(PROVIDED MATERIAL Opens)

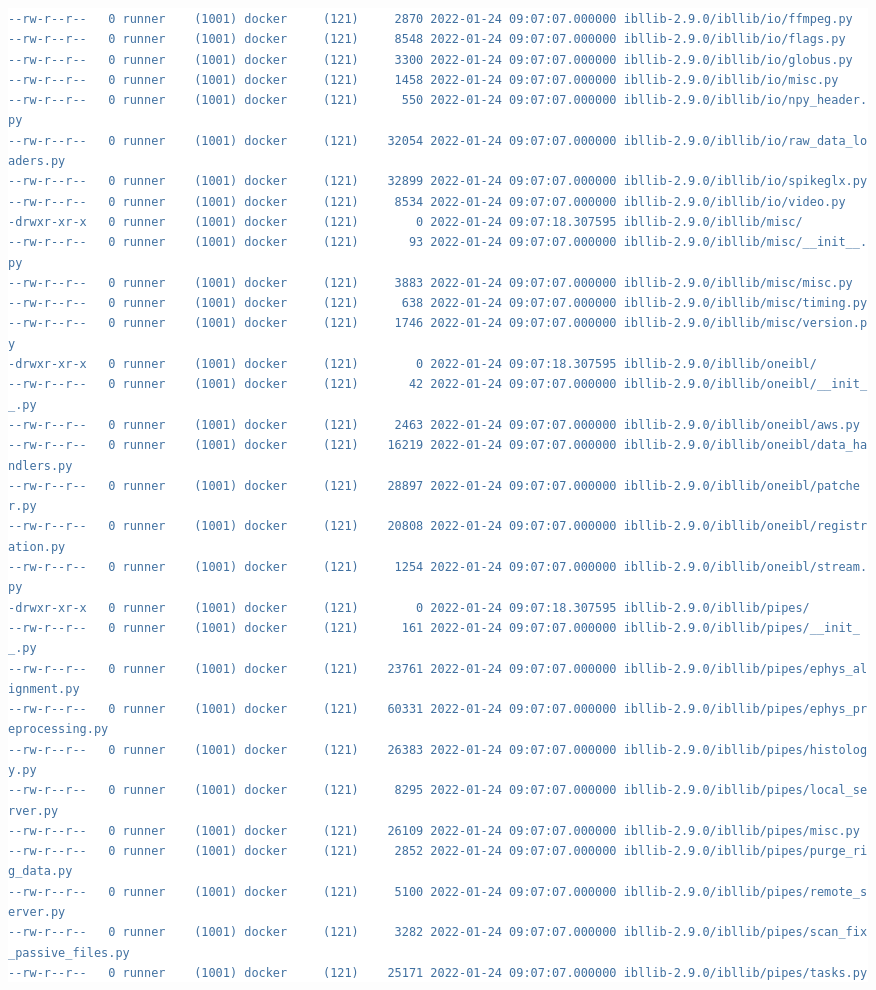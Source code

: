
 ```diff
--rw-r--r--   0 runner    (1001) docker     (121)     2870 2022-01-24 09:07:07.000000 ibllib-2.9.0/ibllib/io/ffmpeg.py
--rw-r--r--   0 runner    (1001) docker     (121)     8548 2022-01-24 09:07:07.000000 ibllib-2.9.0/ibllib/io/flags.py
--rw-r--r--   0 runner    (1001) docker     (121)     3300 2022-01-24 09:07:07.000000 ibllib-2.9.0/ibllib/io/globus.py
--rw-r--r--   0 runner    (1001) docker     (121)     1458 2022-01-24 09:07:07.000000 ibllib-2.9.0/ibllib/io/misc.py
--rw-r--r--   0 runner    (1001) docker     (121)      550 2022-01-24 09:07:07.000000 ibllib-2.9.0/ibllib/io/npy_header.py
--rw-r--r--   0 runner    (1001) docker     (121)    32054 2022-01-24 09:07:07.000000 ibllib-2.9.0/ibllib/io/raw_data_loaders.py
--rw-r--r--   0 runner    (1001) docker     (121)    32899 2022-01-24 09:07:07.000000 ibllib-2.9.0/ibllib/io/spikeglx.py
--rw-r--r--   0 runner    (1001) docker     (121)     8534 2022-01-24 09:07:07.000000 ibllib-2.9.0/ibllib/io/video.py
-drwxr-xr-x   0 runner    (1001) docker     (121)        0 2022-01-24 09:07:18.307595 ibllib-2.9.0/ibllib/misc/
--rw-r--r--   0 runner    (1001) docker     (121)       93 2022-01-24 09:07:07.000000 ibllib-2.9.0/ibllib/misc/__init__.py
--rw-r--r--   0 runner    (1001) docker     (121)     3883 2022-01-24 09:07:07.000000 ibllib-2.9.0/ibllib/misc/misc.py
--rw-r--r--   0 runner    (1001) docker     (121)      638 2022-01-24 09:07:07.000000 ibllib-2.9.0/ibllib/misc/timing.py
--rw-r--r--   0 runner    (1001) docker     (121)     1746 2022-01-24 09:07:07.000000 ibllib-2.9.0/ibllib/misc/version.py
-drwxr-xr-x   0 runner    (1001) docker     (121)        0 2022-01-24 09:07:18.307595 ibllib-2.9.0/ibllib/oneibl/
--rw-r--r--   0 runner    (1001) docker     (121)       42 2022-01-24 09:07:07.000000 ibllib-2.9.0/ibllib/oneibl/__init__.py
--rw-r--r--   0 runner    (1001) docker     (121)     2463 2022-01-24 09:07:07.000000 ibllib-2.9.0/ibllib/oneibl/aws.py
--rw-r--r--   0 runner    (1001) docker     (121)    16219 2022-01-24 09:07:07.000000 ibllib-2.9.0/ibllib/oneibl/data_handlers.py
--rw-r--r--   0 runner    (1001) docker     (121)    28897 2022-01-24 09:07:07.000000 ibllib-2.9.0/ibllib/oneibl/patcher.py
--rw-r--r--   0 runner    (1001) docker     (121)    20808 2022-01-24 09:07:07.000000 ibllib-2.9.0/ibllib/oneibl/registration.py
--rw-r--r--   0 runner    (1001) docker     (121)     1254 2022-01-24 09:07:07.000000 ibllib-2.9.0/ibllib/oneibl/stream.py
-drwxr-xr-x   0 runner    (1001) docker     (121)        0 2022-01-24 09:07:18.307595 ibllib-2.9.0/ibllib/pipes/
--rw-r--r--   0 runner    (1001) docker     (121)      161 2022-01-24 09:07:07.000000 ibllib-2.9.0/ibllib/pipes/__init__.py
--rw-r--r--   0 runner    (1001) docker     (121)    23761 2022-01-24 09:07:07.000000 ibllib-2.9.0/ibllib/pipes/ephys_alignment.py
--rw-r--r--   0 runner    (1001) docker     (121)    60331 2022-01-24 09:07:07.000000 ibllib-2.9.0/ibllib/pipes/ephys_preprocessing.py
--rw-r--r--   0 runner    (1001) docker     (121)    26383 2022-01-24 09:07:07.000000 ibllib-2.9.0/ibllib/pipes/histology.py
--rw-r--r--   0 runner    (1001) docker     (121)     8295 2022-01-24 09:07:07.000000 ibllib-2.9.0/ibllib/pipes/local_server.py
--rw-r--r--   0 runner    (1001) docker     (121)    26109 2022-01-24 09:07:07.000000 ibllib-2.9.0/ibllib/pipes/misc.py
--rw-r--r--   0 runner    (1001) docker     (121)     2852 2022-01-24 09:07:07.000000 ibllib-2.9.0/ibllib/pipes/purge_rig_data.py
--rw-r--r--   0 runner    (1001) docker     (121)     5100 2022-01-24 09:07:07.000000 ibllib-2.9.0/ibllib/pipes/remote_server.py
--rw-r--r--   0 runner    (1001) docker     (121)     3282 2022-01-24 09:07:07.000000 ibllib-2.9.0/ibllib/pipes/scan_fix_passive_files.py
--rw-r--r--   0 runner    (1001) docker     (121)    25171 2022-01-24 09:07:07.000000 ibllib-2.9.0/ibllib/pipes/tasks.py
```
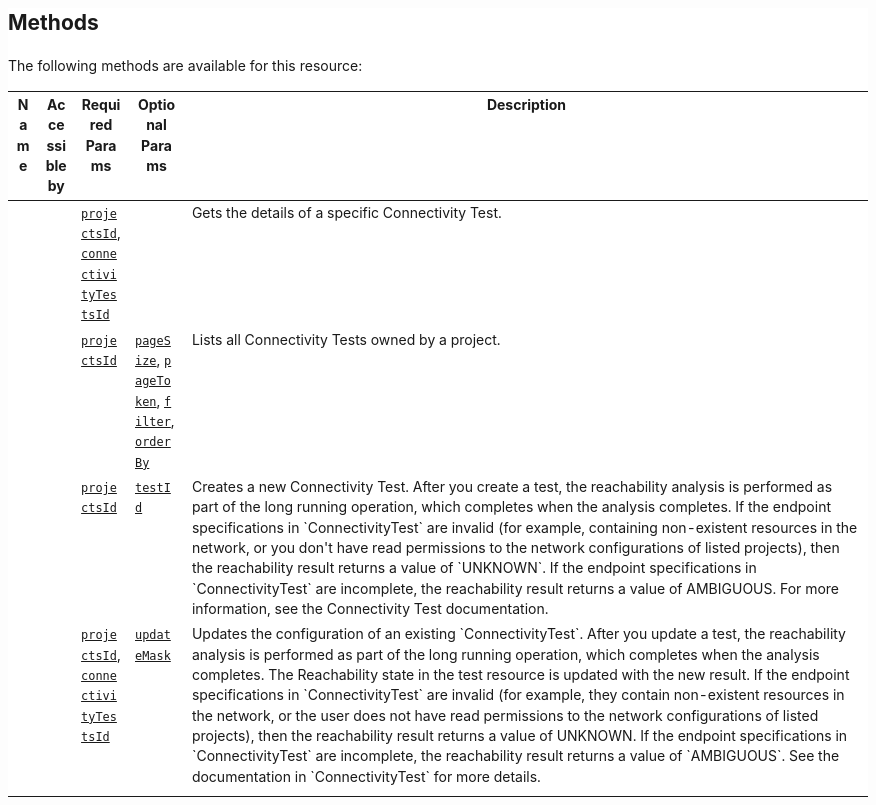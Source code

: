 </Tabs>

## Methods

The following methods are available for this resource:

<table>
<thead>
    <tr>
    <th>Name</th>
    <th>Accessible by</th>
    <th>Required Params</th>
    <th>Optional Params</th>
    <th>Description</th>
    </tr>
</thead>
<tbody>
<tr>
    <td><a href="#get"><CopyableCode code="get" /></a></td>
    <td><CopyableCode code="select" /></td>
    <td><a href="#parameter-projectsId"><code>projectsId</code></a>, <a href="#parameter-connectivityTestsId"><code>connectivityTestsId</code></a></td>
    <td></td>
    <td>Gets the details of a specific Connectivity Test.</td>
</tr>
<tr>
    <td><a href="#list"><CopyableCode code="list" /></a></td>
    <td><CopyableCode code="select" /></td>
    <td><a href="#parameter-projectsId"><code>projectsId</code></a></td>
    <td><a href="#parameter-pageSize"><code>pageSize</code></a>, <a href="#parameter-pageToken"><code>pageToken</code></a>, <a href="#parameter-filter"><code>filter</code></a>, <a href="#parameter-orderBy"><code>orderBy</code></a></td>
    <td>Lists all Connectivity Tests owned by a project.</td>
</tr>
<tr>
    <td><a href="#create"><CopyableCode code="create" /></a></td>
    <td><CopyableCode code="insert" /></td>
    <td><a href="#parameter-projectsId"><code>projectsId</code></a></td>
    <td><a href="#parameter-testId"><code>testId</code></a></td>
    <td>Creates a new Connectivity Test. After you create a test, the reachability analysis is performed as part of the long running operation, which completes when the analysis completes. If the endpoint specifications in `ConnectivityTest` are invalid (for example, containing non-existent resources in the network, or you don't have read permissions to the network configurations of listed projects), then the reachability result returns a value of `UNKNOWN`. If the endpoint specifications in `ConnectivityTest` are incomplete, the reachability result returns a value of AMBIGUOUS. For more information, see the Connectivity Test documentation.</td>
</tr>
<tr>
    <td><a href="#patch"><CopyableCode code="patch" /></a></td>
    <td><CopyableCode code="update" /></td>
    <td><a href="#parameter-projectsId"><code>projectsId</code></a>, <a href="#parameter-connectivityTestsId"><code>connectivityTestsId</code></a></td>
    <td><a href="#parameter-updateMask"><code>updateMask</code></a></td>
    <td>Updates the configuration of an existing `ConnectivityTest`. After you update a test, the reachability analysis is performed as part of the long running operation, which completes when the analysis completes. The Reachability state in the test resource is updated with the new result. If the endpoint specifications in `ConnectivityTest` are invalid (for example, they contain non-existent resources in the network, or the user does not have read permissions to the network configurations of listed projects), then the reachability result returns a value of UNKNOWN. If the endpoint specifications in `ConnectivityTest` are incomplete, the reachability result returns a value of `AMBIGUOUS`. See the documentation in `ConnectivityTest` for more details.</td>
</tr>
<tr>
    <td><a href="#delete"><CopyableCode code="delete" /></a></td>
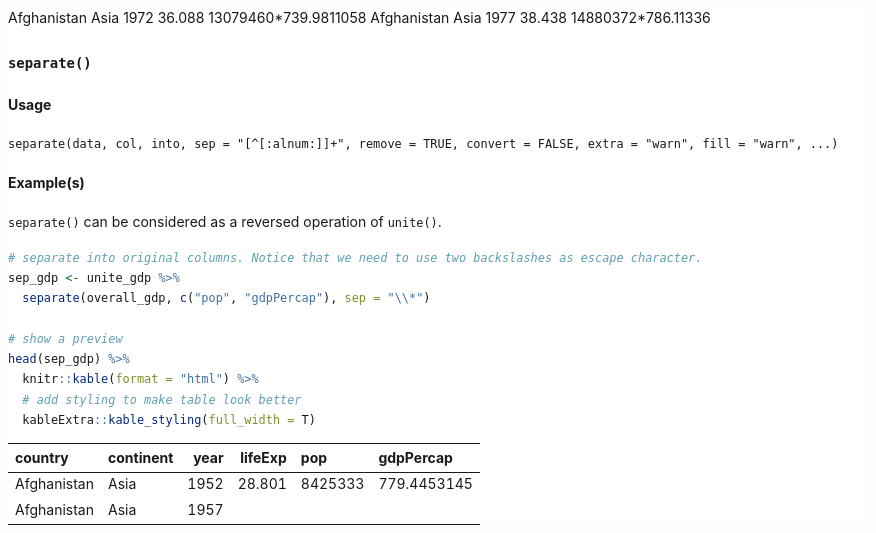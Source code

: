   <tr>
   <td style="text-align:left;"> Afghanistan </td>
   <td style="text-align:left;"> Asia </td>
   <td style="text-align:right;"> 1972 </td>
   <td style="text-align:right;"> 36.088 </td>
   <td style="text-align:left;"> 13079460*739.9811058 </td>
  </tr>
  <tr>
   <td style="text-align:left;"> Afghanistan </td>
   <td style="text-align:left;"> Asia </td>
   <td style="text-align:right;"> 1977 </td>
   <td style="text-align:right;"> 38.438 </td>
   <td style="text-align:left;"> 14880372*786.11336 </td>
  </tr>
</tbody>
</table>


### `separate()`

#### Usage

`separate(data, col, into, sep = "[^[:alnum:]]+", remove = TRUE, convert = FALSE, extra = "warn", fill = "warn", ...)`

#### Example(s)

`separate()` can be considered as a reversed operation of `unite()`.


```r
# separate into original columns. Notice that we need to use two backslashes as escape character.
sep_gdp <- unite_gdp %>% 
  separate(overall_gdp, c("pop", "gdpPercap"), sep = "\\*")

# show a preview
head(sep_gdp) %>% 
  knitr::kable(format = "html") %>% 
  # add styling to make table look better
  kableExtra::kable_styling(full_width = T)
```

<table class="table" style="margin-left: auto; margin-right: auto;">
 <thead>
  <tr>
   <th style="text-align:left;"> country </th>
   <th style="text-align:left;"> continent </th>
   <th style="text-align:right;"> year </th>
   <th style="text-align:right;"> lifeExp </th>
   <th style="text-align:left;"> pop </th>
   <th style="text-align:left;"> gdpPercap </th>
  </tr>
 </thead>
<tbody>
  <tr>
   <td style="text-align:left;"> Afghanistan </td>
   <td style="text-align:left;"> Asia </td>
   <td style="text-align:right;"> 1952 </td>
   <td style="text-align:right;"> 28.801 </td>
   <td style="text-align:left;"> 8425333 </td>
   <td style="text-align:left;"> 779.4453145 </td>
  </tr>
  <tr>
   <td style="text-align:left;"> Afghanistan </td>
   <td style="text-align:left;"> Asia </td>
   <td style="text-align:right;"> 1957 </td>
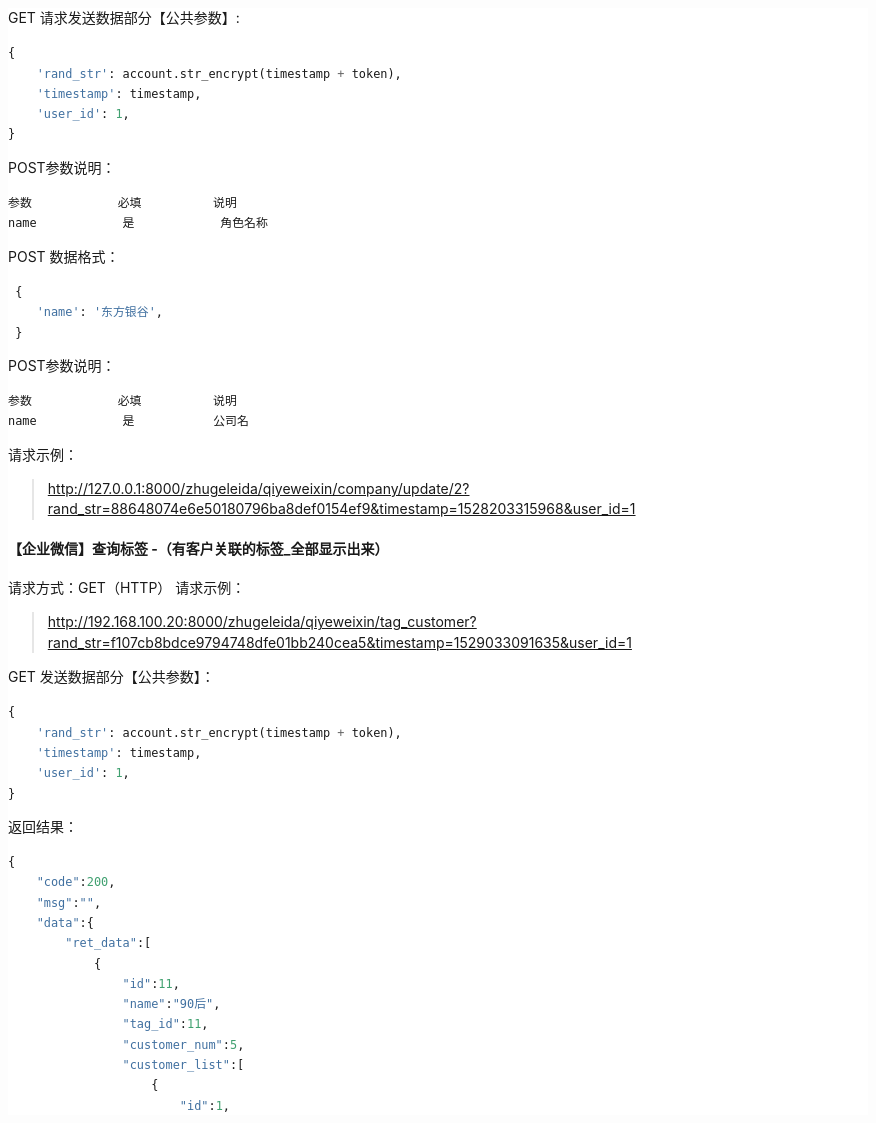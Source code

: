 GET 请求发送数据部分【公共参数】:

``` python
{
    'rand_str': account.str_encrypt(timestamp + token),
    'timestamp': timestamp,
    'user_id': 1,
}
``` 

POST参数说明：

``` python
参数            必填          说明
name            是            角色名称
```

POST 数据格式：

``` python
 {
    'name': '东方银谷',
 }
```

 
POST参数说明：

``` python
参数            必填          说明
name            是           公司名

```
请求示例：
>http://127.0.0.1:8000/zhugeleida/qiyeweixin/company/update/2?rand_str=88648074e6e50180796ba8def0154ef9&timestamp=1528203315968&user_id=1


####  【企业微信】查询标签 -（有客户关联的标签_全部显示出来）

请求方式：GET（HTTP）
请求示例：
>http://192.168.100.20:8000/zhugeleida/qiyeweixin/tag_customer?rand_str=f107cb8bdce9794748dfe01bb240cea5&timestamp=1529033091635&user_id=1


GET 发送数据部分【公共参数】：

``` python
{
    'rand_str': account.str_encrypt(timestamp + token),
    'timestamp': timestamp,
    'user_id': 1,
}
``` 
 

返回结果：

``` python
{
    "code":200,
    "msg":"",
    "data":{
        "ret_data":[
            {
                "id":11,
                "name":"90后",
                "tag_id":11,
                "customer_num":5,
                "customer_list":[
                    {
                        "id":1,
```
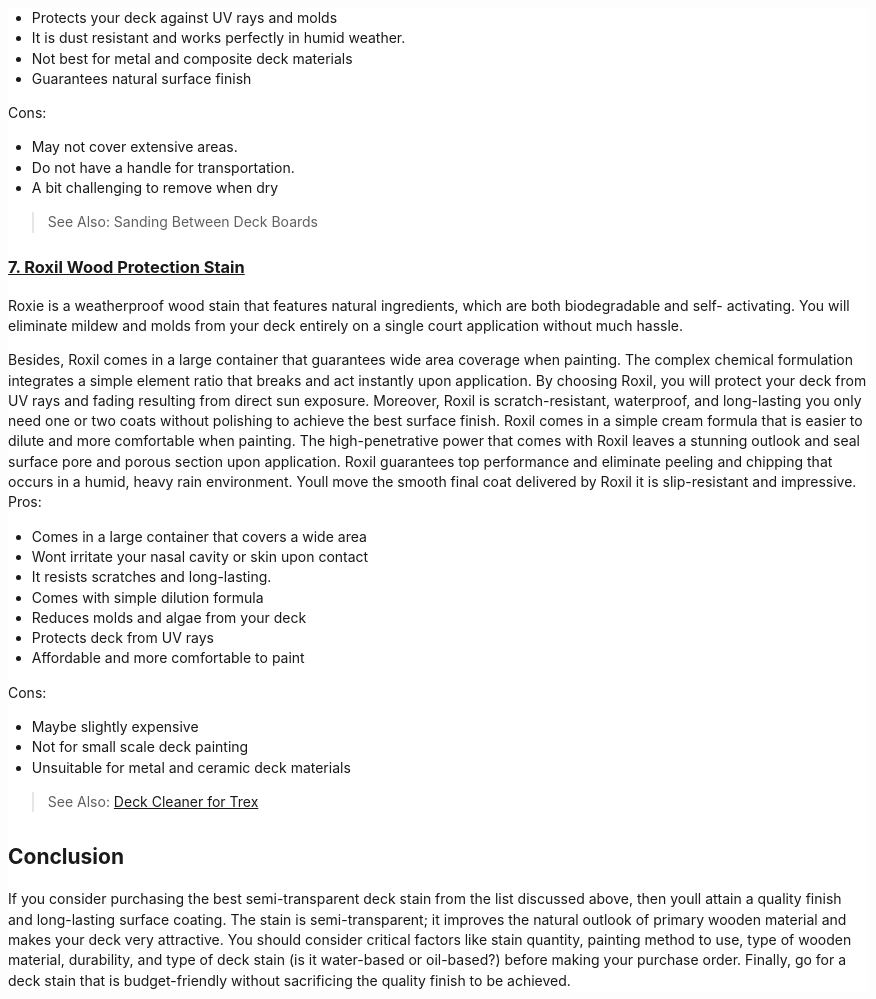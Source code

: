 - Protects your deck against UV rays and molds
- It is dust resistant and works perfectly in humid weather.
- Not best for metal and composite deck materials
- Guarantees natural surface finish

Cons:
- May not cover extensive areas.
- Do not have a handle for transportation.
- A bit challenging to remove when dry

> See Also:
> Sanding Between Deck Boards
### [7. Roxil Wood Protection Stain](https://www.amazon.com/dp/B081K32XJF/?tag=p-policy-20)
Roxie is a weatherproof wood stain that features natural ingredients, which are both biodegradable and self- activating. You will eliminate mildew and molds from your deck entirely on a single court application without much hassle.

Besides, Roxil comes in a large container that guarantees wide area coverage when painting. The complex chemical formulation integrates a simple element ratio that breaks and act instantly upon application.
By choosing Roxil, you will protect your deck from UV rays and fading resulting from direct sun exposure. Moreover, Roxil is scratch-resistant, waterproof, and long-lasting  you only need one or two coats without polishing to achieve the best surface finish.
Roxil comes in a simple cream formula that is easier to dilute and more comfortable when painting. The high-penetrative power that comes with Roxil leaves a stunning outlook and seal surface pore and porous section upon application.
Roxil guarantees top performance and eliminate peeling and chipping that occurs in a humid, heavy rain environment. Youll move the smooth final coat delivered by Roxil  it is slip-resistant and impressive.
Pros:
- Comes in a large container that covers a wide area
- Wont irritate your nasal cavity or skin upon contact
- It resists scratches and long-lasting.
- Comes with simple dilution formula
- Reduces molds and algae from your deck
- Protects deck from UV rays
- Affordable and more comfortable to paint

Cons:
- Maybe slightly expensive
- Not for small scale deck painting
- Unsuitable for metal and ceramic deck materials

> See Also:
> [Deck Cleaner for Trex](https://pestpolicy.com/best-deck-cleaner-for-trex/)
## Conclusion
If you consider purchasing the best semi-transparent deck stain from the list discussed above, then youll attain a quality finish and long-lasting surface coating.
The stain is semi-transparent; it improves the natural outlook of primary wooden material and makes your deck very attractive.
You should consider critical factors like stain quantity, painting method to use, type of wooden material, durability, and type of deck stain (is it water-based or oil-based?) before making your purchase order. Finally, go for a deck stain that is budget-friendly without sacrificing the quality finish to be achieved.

(PROVIDED MATERIAL Closes)

> _WHAT IS NEEDED_:
Locate the word "transparent" in the records and collect each line it appears in.

> _ANSWER FOR THIS EXERCISE_:
If you consider purchasing the best semi-transparent deck stain from the list discussed above, then youll attain a quality finish and long-lasting surface coating.
The stain is semi-transparent; it improves the natural outlook of primary wooden material and makes your deck very attractive.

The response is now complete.